It’s August 2016: We’ve wrapped up conventions for the two major U.S. political parties to rally support and tighten their message to voters. And at this point, it’s already a foregone conclusion that one of these two candidates will become President in November.
Ideally, our political system would’ve utilized these conventions to block undesirable or unfit candidates from obtaining one of the world’s most powerful political seats—and if that were the case, the purpose of this post would be to poke fun at the U.S. political environment as it stood before the country’s more rational voices decisively brought back the balance. Before this election cycle, I never imagined that the United States would allow such open-faced corruption or moronic buffoonery to run rampant among its top presidential candidates—or worse, that the U.S. would in turn become defined by these characteristics as a country.
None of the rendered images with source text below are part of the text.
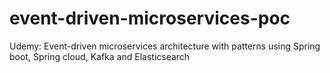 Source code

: # event-driven-microservices-poc
Udemy: Event-driven microservices architecture with patterns using Spring boot, Spring cloud, Kafka and Elasticsearch
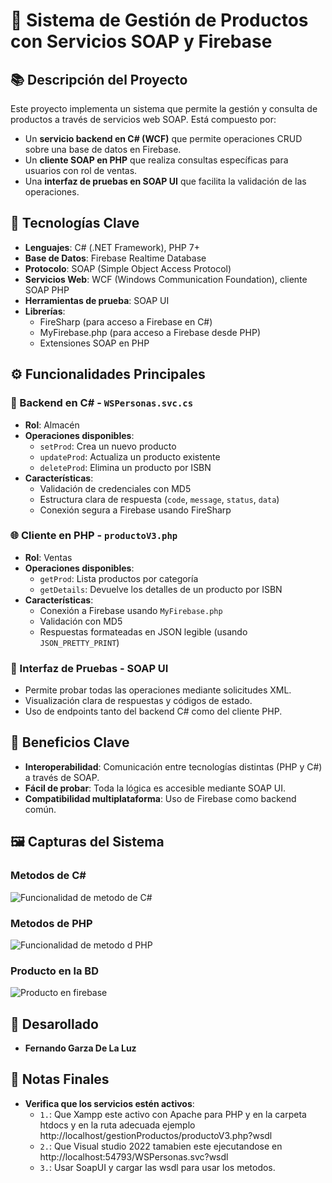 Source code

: # 🔌 Sistema de Gestión de Productos con Servicios SOAP y Firebase

## 📚 Descripción del Proyecto
Este proyecto implementa un sistema que permite la gestión y consulta de productos a través de servicios web SOAP. Está compuesto por:

- Un **servicio backend en C# (WCF)** que permite operaciones CRUD sobre una base de datos en Firebase.
- Un **cliente SOAP en PHP** que realiza consultas específicas para usuarios con rol de ventas.
- Una **interfaz de pruebas en SOAP UI** que facilita la validación de las operaciones.

## 🔧 Tecnologías Clave
- **Lenguajes**: C# (.NET Framework), PHP 7+
- **Base de Datos**: Firebase Realtime Database
- **Protocolo**: SOAP (Simple Object Access Protocol)
- **Servicios Web**: WCF (Windows Communication Foundation), cliente SOAP PHP
- **Herramientas de prueba**: SOAP UI
- **Librerías**:
  - FireSharp (para acceso a Firebase en C#)
  - MyFirebase.php (para acceso a Firebase desde PHP)
  - Extensiones SOAP en PHP

## ⚙️ Funcionalidades Principales

### 🧩 Backend en C# - `WSPersonas.svc.cs`
- **Rol**: Almacén
- **Operaciones disponibles**:
  - `setProd`: Crea un nuevo producto
  - `updateProd`: Actualiza un producto existente
  - `deleteProd`: Elimina un producto por ISBN
- **Características**:
  - Validación de credenciales con MD5
  - Estructura clara de respuesta (`code`, `message`, `status`, `data`)
  - Conexión segura a Firebase usando FireSharp

### 🌐 Cliente en PHP - `productoV3.php`
- **Rol**: Ventas
- **Operaciones disponibles**:
  - `getProd`: Lista productos por categoría
  - `getDetails`: Devuelve los detalles de un producto por ISBN
- **Características**:
  - Conexión a Firebase usando `MyFirebase.php`
  - Validación con MD5
  - Respuestas formateadas en JSON legible (usando `JSON_PRETTY_PRINT`)

### 🧪 Interfaz de Pruebas - SOAP UI
- Permite probar todas las operaciones mediante solicitudes XML.
- Visualización clara de respuestas y códigos de estado.
- Uso de endpoints tanto del backend C# como del cliente PHP.

## 🎯 Beneficios Clave
- **Interoperabilidad**: Comunicación entre tecnologías distintas (PHP y C#) a través de SOAP.
- **Fácil de probar**: Toda la lógica es accesible mediante SOAP UI.
- **Compatibilidad multiplataforma**: Uso de Firebase como backend común.

## 🖼️ Capturas del Sistema

### Metodos de C#
![Funcionalidad de metodo de C#](https://github.com/user-attachments/assets/0b72d864-5672-4e1a-bbee-5996c06af077)

### Metodos de PHP
![Funcionalidad de metodo d PHP](https://github.com/user-attachments/assets/bd2bad22-c8ac-4b09-8a51-22c18214943f)

### Producto en la BD
![Producto en firebase](https://github.com/user-attachments/assets/b62065aa-df91-4546-b42e-c97ddf46fd16)

## 👥 Desarollado
- **Fernando Garza De La Luz**

## 📝 Notas Finales
- **Verifica que los servicios estén activos**:
  - `1.`: Que Xampp este activo con Apache para PHP y en la carpeta htdocs y en la ruta adecuada ejemplo http://localhost/gestionProductos/productoV3.php?wsdl
  - `2.`: Que Visual studio 2022 tamabien este ejecutandose en http://localhost:54793/WSPersonas.svc?wsdl
  - `3.`: Usar SoapUI y cargar las wsdl para usar los metodos.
And yet, that’s exactly what we’re faced with.
As evidenced by the controversial atmosphere surrounding the 2016 presidential election, something in this country is very broken on a deep level.
Put simply: On a daily basis, I am bombarded by incessant reports of all the fucked up things one candidate has done in her lifetime while also being inundated with claims of all the equally fucked up things the other candidate has pulled during his lifetime, all while simultaneously being told that the claims about both candidates are both completely true or completely false depending on whom I ask.
I strive to make informed decisions based on indisputable truth—by what each candidate has distinctly, publicly said or done (not party affiliation, general hearsay, or trivial speculations about a candidate’s personal life); but the truth is impossible to reveal without a concentrated effort to find straightforward, unbiased information. And when personal research finally does yield truth, it’s terrifying. Because the truth is that so many of those fucked up things are true on both sides.
Then you realize that in this structured two-party system, there’s virtually nowhere else to go and that’s not about to change. The U.S. voting public is being forced to choose between two un-electable candidates—and it’s almost inevitable that one will become the future leader of our nation.
Short of voting (obviously), sharing snippets of my beliefs on social media (largely ineffective for actual change), or running for office myself (lol), I feel utterly helpless about the current state of U.S. politics and its implications for our future.
So I’ve put my exasperation to useless purpose and decided that the candidates remind me of two particularly villainous characters in Harry Potter (one of the most well-written, iconic stories of our time, by the way), and I feel that these comparisons perfectly embody the current dilemma of choosing a winner.
Hillary Clinton is Dolores Umbridge
Voldemort may be the big baddie of the series, but you’d be hard-pressed to find someone who doesn’t possess an equal (or greater) amount of vitriol for Ministry of Magic official Dolores Umbridge. While Umbridge briefly secured a position as the Headmistress of Hogwarts in Harry Potter and the Order of the Phoenix, she also permanently secured a spot as one of the most hated characters in the Harry Potter series.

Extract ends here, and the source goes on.